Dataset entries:
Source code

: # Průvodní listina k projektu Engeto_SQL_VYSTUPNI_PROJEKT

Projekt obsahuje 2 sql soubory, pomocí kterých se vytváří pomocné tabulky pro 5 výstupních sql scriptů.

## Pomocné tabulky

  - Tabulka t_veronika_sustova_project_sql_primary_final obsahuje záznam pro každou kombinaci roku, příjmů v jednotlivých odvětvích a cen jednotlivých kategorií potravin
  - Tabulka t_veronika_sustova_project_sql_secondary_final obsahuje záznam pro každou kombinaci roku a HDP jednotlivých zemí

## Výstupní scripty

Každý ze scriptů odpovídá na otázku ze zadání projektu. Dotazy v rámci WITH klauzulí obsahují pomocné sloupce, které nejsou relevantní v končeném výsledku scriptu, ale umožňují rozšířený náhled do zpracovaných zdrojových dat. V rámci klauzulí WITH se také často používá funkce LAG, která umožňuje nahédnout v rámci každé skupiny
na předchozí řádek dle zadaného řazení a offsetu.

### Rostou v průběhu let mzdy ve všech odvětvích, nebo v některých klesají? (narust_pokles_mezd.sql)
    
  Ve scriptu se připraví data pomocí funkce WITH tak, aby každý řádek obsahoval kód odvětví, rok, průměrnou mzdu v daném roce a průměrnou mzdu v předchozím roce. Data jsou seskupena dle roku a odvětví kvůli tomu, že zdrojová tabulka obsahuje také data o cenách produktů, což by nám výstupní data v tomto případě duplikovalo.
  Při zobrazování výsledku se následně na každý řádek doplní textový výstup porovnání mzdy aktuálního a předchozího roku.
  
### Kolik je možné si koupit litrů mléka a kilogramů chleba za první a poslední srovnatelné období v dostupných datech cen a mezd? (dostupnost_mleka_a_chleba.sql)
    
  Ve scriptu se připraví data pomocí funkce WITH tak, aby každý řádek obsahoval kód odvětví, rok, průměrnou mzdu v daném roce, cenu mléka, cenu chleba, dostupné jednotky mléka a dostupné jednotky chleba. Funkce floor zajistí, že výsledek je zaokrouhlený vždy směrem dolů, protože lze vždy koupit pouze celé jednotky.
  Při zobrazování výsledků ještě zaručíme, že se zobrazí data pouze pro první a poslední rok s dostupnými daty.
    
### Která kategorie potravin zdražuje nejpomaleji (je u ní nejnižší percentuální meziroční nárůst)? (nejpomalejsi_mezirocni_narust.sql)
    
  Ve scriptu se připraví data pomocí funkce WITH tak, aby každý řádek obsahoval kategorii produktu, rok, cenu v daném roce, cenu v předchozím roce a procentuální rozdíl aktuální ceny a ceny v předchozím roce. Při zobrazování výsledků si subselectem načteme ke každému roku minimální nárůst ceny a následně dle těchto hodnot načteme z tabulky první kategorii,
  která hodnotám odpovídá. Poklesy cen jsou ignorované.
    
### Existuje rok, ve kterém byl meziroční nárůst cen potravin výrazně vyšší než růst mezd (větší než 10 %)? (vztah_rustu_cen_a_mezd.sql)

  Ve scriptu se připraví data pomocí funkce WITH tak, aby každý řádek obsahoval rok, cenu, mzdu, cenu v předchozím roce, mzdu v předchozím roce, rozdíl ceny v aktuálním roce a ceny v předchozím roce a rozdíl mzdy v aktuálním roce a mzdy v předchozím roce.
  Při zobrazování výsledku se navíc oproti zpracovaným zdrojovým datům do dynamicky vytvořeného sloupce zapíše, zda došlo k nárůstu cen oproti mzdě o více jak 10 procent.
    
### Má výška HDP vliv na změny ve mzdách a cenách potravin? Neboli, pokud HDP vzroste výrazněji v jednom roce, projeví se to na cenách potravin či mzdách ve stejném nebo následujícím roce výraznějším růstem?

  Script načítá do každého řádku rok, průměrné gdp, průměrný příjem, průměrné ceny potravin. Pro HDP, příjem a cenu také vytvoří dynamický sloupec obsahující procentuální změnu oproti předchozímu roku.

### TO DO
For every line of the records above that holds the word "projektu", count one, and state the total only.

### SOLUTION
2